CONSENT TO UNFORSEEN CONDITIONS: During surgery, unforeseen conditions could be discovered which would call for a modification or change from the anticipated surgical plan. These may include, but are not limited to, extraction of hopeless teeth to enhance healing of adjacent teeth, the removal of a hopeless root of a multi-rooted tooth so as to preserve the tooth, or termination of the procedure prior to completion of all of the surgery originally scheduled. I therefore consent to the performance of such additional or alternative procedures as may be deemed necessary in the best judgment of the treating doctor.
COMPLIANCE WITH SELF-CARE INSTRUCTIONS: I understand that excessive smoking and/or alcohol intake may affect healing and may limit the successful outcome of my surgery.I agree to follow instructions related to the daily care of my mouth. I agree to report for appointments as needed following my surgery as suggested so that my healing may be monitored and the doctor can evaluate and report on the outcome of surgery upon completion of healing.
SUPPLEMENTAL RECORDS AND THEIR USE: I consent to photography, video recording, and x-rays of my oral structures as related to these procedures, and for their educational use in lectures or publications, provided my identity is not revealed.

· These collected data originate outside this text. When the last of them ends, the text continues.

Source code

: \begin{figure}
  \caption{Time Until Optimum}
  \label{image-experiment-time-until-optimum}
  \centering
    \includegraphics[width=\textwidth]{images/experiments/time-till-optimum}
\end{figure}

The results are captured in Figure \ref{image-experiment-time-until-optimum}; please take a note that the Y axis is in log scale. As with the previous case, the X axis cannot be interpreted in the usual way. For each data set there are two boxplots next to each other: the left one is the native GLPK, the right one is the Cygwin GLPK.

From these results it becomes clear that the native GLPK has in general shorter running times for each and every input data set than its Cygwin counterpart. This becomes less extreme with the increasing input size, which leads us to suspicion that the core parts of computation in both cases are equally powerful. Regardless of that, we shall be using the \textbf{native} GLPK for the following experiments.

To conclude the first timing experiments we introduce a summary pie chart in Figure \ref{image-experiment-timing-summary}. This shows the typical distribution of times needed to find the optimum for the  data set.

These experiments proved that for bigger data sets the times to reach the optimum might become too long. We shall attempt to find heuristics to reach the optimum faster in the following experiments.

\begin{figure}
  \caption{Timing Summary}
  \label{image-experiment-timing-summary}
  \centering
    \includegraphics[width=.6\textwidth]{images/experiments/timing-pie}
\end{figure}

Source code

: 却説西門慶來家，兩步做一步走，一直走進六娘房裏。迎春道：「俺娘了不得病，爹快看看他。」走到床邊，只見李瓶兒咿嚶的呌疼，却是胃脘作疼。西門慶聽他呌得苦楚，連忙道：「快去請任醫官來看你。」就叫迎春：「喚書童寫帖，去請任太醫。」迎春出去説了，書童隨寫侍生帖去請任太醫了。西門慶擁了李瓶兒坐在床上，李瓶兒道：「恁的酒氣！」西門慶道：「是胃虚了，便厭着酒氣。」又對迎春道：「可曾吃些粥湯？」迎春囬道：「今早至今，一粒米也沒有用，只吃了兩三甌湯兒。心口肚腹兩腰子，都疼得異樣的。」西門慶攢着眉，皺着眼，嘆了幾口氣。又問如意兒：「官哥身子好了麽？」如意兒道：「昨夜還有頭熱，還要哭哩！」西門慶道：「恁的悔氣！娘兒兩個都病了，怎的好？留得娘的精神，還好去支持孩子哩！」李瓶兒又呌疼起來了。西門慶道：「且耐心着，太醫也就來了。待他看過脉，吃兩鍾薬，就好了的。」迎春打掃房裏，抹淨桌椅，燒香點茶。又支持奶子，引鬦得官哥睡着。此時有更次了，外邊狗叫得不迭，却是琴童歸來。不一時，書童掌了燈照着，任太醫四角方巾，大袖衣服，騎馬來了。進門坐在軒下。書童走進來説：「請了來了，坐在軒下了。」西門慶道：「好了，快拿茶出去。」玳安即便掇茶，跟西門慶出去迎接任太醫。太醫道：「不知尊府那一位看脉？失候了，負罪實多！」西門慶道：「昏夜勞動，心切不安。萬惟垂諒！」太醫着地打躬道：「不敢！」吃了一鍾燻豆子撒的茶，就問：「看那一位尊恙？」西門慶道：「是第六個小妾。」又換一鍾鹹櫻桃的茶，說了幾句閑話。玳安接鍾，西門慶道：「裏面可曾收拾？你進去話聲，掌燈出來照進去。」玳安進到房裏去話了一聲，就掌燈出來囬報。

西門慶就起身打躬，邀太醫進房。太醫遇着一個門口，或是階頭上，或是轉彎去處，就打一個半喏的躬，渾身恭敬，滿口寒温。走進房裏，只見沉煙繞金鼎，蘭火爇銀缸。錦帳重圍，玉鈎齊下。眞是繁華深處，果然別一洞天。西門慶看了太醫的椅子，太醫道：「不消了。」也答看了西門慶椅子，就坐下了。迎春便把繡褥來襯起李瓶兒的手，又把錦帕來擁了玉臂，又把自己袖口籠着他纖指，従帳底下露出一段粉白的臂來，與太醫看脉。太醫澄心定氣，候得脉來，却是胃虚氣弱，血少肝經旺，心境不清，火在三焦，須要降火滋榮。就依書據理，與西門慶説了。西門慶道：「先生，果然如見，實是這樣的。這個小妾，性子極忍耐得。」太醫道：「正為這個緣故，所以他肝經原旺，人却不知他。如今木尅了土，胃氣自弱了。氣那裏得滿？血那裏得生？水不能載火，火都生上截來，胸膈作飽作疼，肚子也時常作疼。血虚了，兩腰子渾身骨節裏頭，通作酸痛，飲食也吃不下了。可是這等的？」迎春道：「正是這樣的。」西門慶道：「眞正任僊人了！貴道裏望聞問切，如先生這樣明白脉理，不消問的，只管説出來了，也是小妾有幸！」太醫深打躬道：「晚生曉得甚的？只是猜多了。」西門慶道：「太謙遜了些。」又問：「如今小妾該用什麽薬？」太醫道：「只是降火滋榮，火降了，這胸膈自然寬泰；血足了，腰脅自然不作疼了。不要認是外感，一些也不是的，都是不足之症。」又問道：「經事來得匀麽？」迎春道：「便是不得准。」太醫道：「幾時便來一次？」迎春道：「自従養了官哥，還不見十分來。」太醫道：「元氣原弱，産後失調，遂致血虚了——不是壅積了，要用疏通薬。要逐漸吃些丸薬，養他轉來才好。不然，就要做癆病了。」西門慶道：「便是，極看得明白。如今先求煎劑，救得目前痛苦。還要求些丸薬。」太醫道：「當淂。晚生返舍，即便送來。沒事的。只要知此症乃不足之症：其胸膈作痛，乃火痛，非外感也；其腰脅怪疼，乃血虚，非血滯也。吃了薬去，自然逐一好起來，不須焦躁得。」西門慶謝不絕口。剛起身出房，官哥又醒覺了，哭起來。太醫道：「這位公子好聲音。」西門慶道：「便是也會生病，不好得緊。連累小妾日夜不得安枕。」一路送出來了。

PATIENT'S ENDORSEMENT: My endorsement (signature) to this form indicates that I have read and fully understand the terms and words within this document and the explanations referred to or implied, and after thorough deliberation, I give my consent for the performance of any and all procedures related to tooth extraction as presented to me during the consultation and treatment plan presentation by Dr. Farzin Ghannad, Dr. Hannu Larjava, Dr. Nabil Nadji, Dr. Robert Straga or Dr. Farzan Ghannad; or as described in this document.
I hereby state that I read, speak and understand English.